Queen Elizabeth II is saluted by the Officers of HMS Lancaster during a visit to HMS Lancaster at Portsmouth Naval Base (Picture: Alamy).
Royals

Why the Queen's Frigate is named after a duke when the monarch is a woman

Queen Elizabeth II is saluted by the Officers of HMS Lancaster during a visit to HMS Lancaster at Portsmouth Naval Base (Picture: Alamy).

It may be confusing to anyone other than an astute Royal observer why a ship known as the Queen's Frigate is named after the traditionally male title of duke, rather than, say duchess.

HMS Lancaster, like all the ships in the Type 23 class is named after a duke, even though the duke in question for this title is Queen Elizabeth II.

The Royal Navy warship, which has just left Portsmouth Naval Base to start a three-year deployment to the Middle East in the Gulf, has the prestigious status of having the Queen as a sponsor and Her Majesty is known to take a keen personal interest in Lancaster's activities around the globe.

But why is the ship, one of 12 Duke Class ships in the Royal Navy and referred to as the Queen's Frigate, actually named after the title Duke of Lancaster when the reigning monarch is a woman?

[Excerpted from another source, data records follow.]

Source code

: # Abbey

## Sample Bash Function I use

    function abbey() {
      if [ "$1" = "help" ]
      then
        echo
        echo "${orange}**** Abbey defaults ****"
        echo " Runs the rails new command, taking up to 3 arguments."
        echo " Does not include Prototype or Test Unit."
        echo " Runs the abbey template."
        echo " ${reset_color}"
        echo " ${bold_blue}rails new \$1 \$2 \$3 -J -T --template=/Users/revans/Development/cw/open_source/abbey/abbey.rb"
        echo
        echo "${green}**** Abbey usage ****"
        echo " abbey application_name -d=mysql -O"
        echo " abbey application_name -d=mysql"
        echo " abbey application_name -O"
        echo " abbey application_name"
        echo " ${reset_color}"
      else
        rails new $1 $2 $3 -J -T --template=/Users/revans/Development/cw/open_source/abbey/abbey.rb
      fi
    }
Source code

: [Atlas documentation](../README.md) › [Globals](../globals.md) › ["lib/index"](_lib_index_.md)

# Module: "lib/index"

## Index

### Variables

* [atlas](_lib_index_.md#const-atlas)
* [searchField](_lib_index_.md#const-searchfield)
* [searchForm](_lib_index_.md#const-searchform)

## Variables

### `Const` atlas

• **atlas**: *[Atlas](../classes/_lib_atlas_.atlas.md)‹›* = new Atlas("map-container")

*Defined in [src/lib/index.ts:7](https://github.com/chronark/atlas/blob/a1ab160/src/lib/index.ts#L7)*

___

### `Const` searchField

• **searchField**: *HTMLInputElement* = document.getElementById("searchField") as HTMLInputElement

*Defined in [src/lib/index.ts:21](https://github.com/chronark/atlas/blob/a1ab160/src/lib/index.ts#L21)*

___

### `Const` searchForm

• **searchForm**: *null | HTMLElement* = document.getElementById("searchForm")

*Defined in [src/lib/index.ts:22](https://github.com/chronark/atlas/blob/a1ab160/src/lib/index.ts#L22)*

HMS Lancaster departs Portsmouth before heading to Bahrain
HMS Lancaster departs Portsmouth before heading to Bahrain.

That comes down to the history of the Royal Family and the Duchy of Lancaster, a Royal estate that was considerably financially enhanced under the reign of John of Gaunt, the Duke of Lancaster from 1340 to 1399.

He was a Royal prince, military leader and statesman, a highly influential Royal of his time and who, due to several beneficial marriages and lands bestowed upon him, was also one of the richest men of his era.

It was King Henry IV, Henry Bolingbroke, who, upon his accession to the throne in 1399, passed a Royal Charter to decree that the ancient inheritance of the Duchy of Lancaster estate should be handed down through the reigning monarchy in its own right, separately from all other Crown possessions, ensuring that the Duke of Lancaster title would always be held by the ruling monarch.

Many years later, the headstrong Queen Victoria, following her accession to the thrown in 1837, took exception to being referred to as Duchess, because she believed that the title of duchess referred to the spouse of a duke rather than the head and holder of a Royal dukedom.

She ruled instead that the title of duke could be held by the reigning monarch, regardless of gender, and she began using the title of Duke of Lancaster.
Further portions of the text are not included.